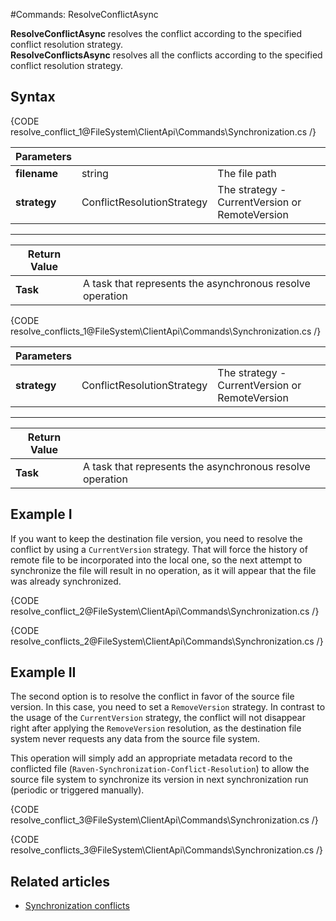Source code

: #Commands: ResolveConflictAsync

**ResolveConflictAsync** resolves the conflict according to the specified conflict resolution strategy.   
**ResolveConflictsAsync** resolves all the conflicts according to the specified conflict resolution strategy.

## Syntax

{CODE resolve_conflict_1@FileSystem\ClientApi\Commands\Synchronization.cs /}

| Parameters | | |
| ------------- | ------------- | ----- |
| **filename** | string | The file path |
| **strategy** | ConflictResolutionStrategy | The strategy - CurrentVersion or RemoteVersion |

<hr />

| Return Value | |
| ------------- | ------------- |
| **Task** | A task that represents the asynchronous resolve operation |


{CODE resolve_conflicts_1@FileSystem\ClientApi\Commands\Synchronization.cs /}

| Parameters | | |
| ------------- | ------------- | ----- |
| **strategy** | ConflictResolutionStrategy | The strategy - CurrentVersion or RemoteVersion |

<hr />

| Return Value | |
| ------------- | ------------- |
| **Task** | A task that represents the asynchronous resolve operation |

## Example I

If you want to keep the destination file version, you need to resolve the conflict by using a `CurrentVersion` strategy. 
That will force the history of remote file to be incorporated into the local one, so the next attempt to synchronize the file will result in no operation, as it will appear that the file was already synchronized.

{CODE resolve_conflict_2@FileSystem\ClientApi\Commands\Synchronization.cs /}

{CODE resolve_conflicts_2@FileSystem\ClientApi\Commands\Synchronization.cs /}

## Example II

The second option is to resolve the conflict in favor of the source file version. In this case, you need to set a `RemoveVersion` strategy.
In contrast to the usage of the `CurrentVersion` strategy, the conflict will not disappear right after applying the `RemoveVersion` resolution, as the destination file system never requests any data from the source file system.

This operation will simply add an appropriate metadata record to the conflicted file (`Raven-Synchronization-Conflict-Resolution`) to allow the source file system to synchronize its version in next synchronization run (periodic or triggered manually).

{CODE resolve_conflict_3@FileSystem\ClientApi\Commands\Synchronization.cs /}

{CODE resolve_conflicts_3@FileSystem\ClientApi\Commands\Synchronization.cs /}

## Related articles

- [Synchronization conflicts](../../../../synchronization/conflicts)
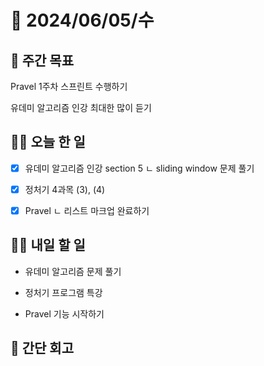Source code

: # 📅 2024/06/05/수

## 🚀 주간 목표

Pravel 1주차 스프린트 수행하기

유데미 알고리즘 인강 최대한 많이 듣기

## 💪🏻 오늘 한 일

- [x] 유데미 알고리즘 인강 section 5 
ㄴ sliding window 문제 풀기

- [x] 정처기 4과목 (3), (4)

- [x] Pravel 
  ㄴ 리스트 마크업 완료하기

## 🫵🏻 내일 할 일

- 유데미 알고리즘 문제 풀기

- 정처기 프로그램 특강

- Pravel 기능 시작하기

## 👀 간단 회고

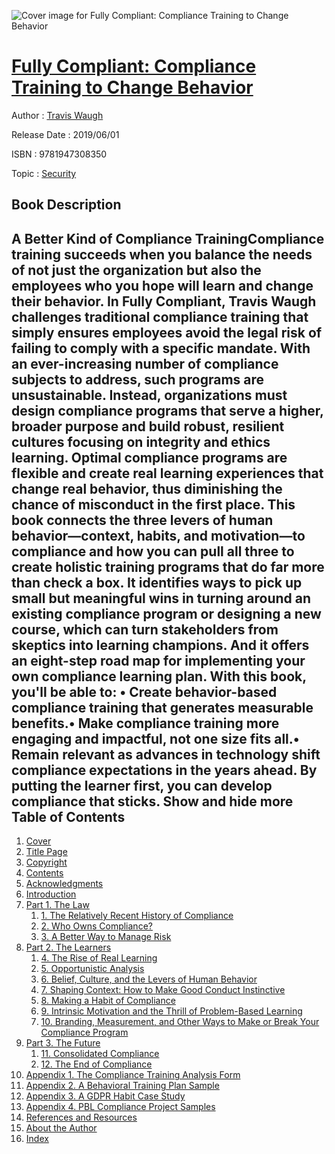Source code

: ![Cover image for Fully Compliant: Compliance Training to Change Behavior](https://imgdetail.ebookreading.net/cover/cover/20200215/EB9781947308350.jpg)

[Fully Compliant: Compliance Training to Change Behavior](https://ebookreading.net/view/book/Fully+Compliant%3A+Compliance+Training+to+Change+Behavior-EB9781947308350_1.html "Fully Compliant: Compliance Training to Change Behavior")
====================================================================================================================

Author : [Travis Waugh](https://ebookreading.net/search/author/Travis+Waugh)

Release Date : 2019/06/01

ISBN : 9781947308350

Topic : [Security](https://ebookreading.net/search/category/security)

Book Description
-----------------

 A Better Kind of Compliance TrainingCompliance training succeeds when you balance the needs of not just the organization but also the employees who you hope will learn and change their behavior.  In Fully Compliant, Travis Waugh challenges traditional compliance training that simply ensures employees avoid the legal risk of failing to comply with a specific mandate. With an ever-increasing number of compliance subjects to address, such programs are unsustainable. Instead, organizations must design compliance programs that serve a higher, broader purpose and build robust, resilient cultures focusing on integrity and ethics learning. Optimal compliance programs are flexible and create real learning experiences that change real behavior, thus diminishing the chance of misconduct in the first place. This book connects the three levers of human behavior―context, habits, and motivation―to compliance and how you can pull all three to create holistic training programs that do far more than check a box. It identifies ways to pick up small but meaningful wins in turning around an existing compliance program or designing a new course, which can turn stakeholders from skeptics into learning champions. And it offers an eight-step road map for implementing your own compliance learning plan. With this book, you'll be able to: • Create behavior-based compliance training that generates measurable benefits.• Make compliance training more engaging and impactful, not one size fits all.• Remain relevant as advances in technology shift compliance expectations in the years ahead. By putting the learner first, you can develop compliance that sticks.           Show and hide more                
Table of Contents
-----------------

1. [Cover](https://ebookreading.net/view/book/Fully+Compliant%3A+Compliance+Training+to+Change+Behavior-EB9781947308350_1.html)
1. [Title Page](https://ebookreading.net/view/book/Fully+Compliant%3A+Compliance+Training+to+Change+Behavior-EB9781947308350_2.html)
1. [Copyright](https://ebookreading.net/view/book/Fully+Compliant%3A+Compliance+Training+to+Change+Behavior-EB9781947308350_3.html)
1. [Contents](https://ebookreading.net/view/book/Fully+Compliant%3A+Compliance+Training+to+Change+Behavior-EB9781947308350_4.html)
1. [Acknowledgments](https://ebookreading.net/view/book/Fully+Compliant%3A+Compliance+Training+to+Change+Behavior-EB9781947308350_5.html)
1. [Introduction](https://ebookreading.net/view/book/Fully+Compliant%3A+Compliance+Training+to+Change+Behavior-EB9781947308350_6.html)
1. [Part 1. The Law](https://ebookreading.net/view/book/Fully+Compliant%3A+Compliance+Training+to+Change+Behavior-EB9781947308350_7.html)
    1. [1. The Relatively Recent History of Compliance](https://ebookreading.net/view/book/Fully+Compliant%3A+Compliance+Training+to+Change+Behavior-EB9781947308350_8.html)
    1. [2. Who Owns Compliance?](https://ebookreading.net/view/book/Fully+Compliant%3A+Compliance+Training+to+Change+Behavior-EB9781947308350_9.html)
    1. [3. A Better Way to Manage Risk](https://ebookreading.net/view/book/Fully+Compliant%3A+Compliance+Training+to+Change+Behavior-EB9781947308350_10.html)
1. [Part 2. The Learners](https://ebookreading.net/view/book/Fully+Compliant%3A+Compliance+Training+to+Change+Behavior-EB9781947308350_11.html)
    1. [4. The Rise of Real Learning](https://ebookreading.net/view/book/Fully+Compliant%3A+Compliance+Training+to+Change+Behavior-EB9781947308350_12.html)
    1. [5. Opportunistic Analysis](https://ebookreading.net/view/book/Fully+Compliant%3A+Compliance+Training+to+Change+Behavior-EB9781947308350_13.html)
    1. [6. Belief, Culture, and the Levers of Human Behavior](https://ebookreading.net/view/book/Fully+Compliant%3A+Compliance+Training+to+Change+Behavior-EB9781947308350_14.html)
    1. [7. Shaping Context: How to Make Good Conduct Instinctive](https://ebookreading.net/view/book/Fully+Compliant%3A+Compliance+Training+to+Change+Behavior-EB9781947308350_15.html)
    1. [8. Making a Habit of Compliance](https://ebookreading.net/view/book/Fully+Compliant%3A+Compliance+Training+to+Change+Behavior-EB9781947308350_16.html)
    1. [9. Intrinsic Motivation and the Thrill of Problem-Based Learning](https://ebookreading.net/view/book/Fully+Compliant%3A+Compliance+Training+to+Change+Behavior-EB9781947308350_17.html)
    1. [10. Branding, Measurement, and Other Ways to Make or Break Your Compliance Program](https://ebookreading.net/view/book/Fully+Compliant%3A+Compliance+Training+to+Change+Behavior-EB9781947308350_18.html)
1. [Part 3. The Future](https://ebookreading.net/view/book/Fully+Compliant%3A+Compliance+Training+to+Change+Behavior-EB9781947308350_19.html)
    1. [11. Consolidated Compliance](https://ebookreading.net/view/book/Fully+Compliant%3A+Compliance+Training+to+Change+Behavior-EB9781947308350_20.html)
    1. [12. The End of Compliance](https://ebookreading.net/view/book/Fully+Compliant%3A+Compliance+Training+to+Change+Behavior-EB9781947308350_21.html)
1. [Appendix 1. The Compliance Training Analysis Form](https://ebookreading.net/view/book/Fully+Compliant%3A+Compliance+Training+to+Change+Behavior-EB9781947308350_23.html)
1. [Appendix 2. A Behavioral Training Plan Sample](https://ebookreading.net/view/book/Fully+Compliant%3A+Compliance+Training+to+Change+Behavior-EB9781947308350_24.html)
1. [Appendix 3. A GDPR Habit Case Study](https://ebookreading.net/view/book/Fully+Compliant%3A+Compliance+Training+to+Change+Behavior-EB9781947308350_25.html)
1. [Appendix 4. PBL Compliance Project Samples](https://ebookreading.net/view/book/Fully+Compliant%3A+Compliance+Training+to+Change+Behavior-EB9781947308350_26.html)
1. [References and Resources](https://ebookreading.net/view/book/Fully+Compliant%3A+Compliance+Training+to+Change+Behavior-EB9781947308350_27.html)
1. [About the Author](https://ebookreading.net/view/book/Fully+Compliant%3A+Compliance+Training+to+Change+Behavior-EB9781947308350_28.html)
1. [Index](https://ebookreading.net/view/book/Fully+Compliant%3A+Compliance+Training+to+Change+Behavior-EB9781947308350_29.html)
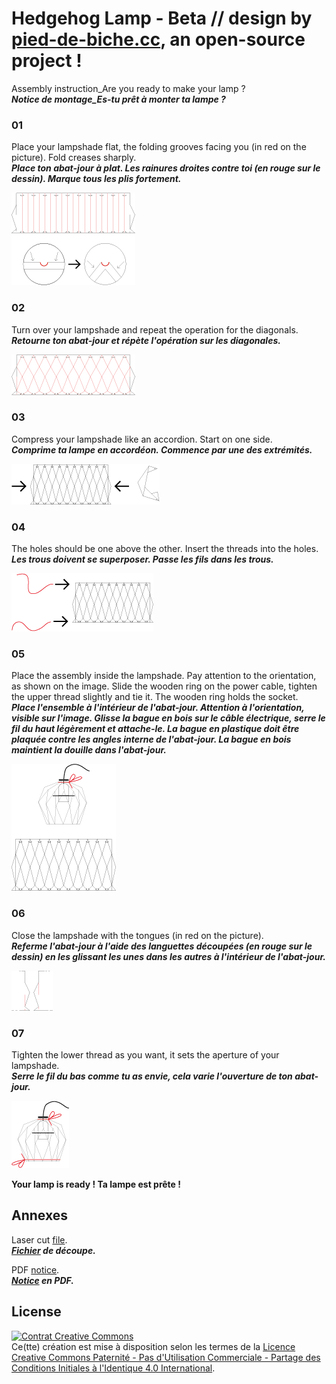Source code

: # Hedgehog Lamp - Beta // design by [pied-de-biche.cc](http://pied-de-biche.cc), an open-source project !

Assembly instruction_Are you ready to make your lamp ?  
***Notice de montage_Es-tu prêt à monter ta lampe ?***

### 01
Place your lampshade flat, the  folding grooves facing you (in red on the picture). Fold creases sharply.  
***Place ton abat-jour à plat. Les rainures droites contre toi (en rouge sur le dessin). Marque tous les plis fortement.***  

![Step 1](/doc/images/step1.png)

### 02
Turn over your lampshade and repeat the operation for the diagonals.  
***Retourne ton abat-jour et répète l'opération sur les diagonales.***  

![Step 2](/doc/images/step2.png)

### 03
Compress your lampshade like an accordion. Start on one side.  
***Comprime ta lampe en accordéon. Commence par une des extrémités.***  

![Step 3](/doc/images/step3.png)

### 04
The holes should be one above the other. Insert the threads into the holes.  
***Les trous doivent se superposer. Passe les fils dans les trous.***  

![Step 4](/doc/images/step4.png)

### 05
Place the assembly inside the lampshade. Pay attention to the orientation, as shown on the image. Slide the wooden ring on the power cable, tighten the upper thread slightly and tie it. The wooden ring holds the socket.  
***Place l'ensemble à l'intérieur de l'abat-jour. Attention à l'orientation, visible sur l'image. Glisse la bague en bois sur le câble électrique, serre le fil du haut légèrement et attache-le. La bague en plastique doit être plaquée contre les angles interne de l'abat-jour. La bague en bois maintient la douille dans l'abat-jour.***  

![Step 5](/doc/images/step5.png)

### 06
Close the lampshade with the tongues (in red on the picture).  
***Referme l'abat-jour à l'aide des languettes découpées (en rouge sur le dessin) en les glissant les unes dans les autres à l'intérieur de l'abat-jour.***  

![Step 6](/doc/images/step6.png)

### 07
Tighten the lower thread as you want, it sets the aperture of your lampshade.  
***Serre le fil du bas comme tu as envie, cela varie l'ouverture de ton abat-jour.***  

![Step 7](/doc/images/step7.png)

**Your lamp is ready !  Ta lampe est prête !**

## Annexes
Laser cut [file](/lasercut/decoupe.svg).  
***[Fichier](/lasercut/decoupe.svg) de découpe.***  

PDF [notice](/lasercut/decoupe.svg).  
***[Notice](/lasercut/decoupe.svg) en PDF.***

## License
<a rel="license" href="http://creativecommons.org/licenses/by-nc-sa/4.0/"><img alt="Contrat Creative Commons" style="border-width:0" src="https://i.creativecommons.org/l/by-nc-sa/4.0/88x31.png" /></a><br />Ce(tte) création est mise à disposition selon les termes de la <a rel="license" href="http://creativecommons.org/licenses/by-nc-sa/4.0/">Licence Creative Commons Paternité - Pas d&#39;Utilisation Commerciale - Partage des Conditions Initiales à l&#39;Identique 4.0 International</a>.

> **WHAT YOU NEED TO DO**
In the records above, find the line with "Turn over your"; write out exactly that line and each one after it, stopping after the line with "de ton abat-jour.***".

> **RESULT BELOW**
Turn over your lampshade and repeat the operation for the diagonals.  
***Retourne ton abat-jour et répète l'opération sur les diagonales.***  

![Step 2](/doc/images/step2.png)

### 03
Compress your lampshade like an accordion. Start on one side.  
***Comprime ta lampe en accordéon. Commence par une des extrémités.***  

![Step 3](/doc/images/step3.png)

### 04
The holes should be one above the other. Insert the threads into the holes.  
***Les trous doivent se superposer. Passe les fils dans les trous.***  

![Step 4](/doc/images/step4.png)

### 05
Place the assembly inside the lampshade. Pay attention to the orientation, as shown on the image. Slide the wooden ring on the power cable, tighten the upper thread slightly and tie it. The wooden ring holds the socket.  
***Place l'ensemble à l'intérieur de l'abat-jour. Attention à l'orientation, visible sur l'image. Glisse la bague en bois sur le câble électrique, serre le fil du haut légèrement et attache-le. La bague en plastique doit être plaquée contre les angles interne de l'abat-jour. La bague en bois maintient la douille dans l'abat-jour.***  

![Step 5](/doc/images/step5.png)

### 06
Close the lampshade with the tongues (in red on the picture).  
***Referme l'abat-jour à l'aide des languettes découpées (en rouge sur le dessin) en les glissant les unes dans les autres à l'intérieur de l'abat-jour.***  

![Step 6](/doc/images/step6.png)

### 07
Tighten the lower thread as you want, it sets the aperture of your lampshade.  
***Serre le fil du bas comme tu as envie, cela varie l'ouverture de ton abat-jour.***  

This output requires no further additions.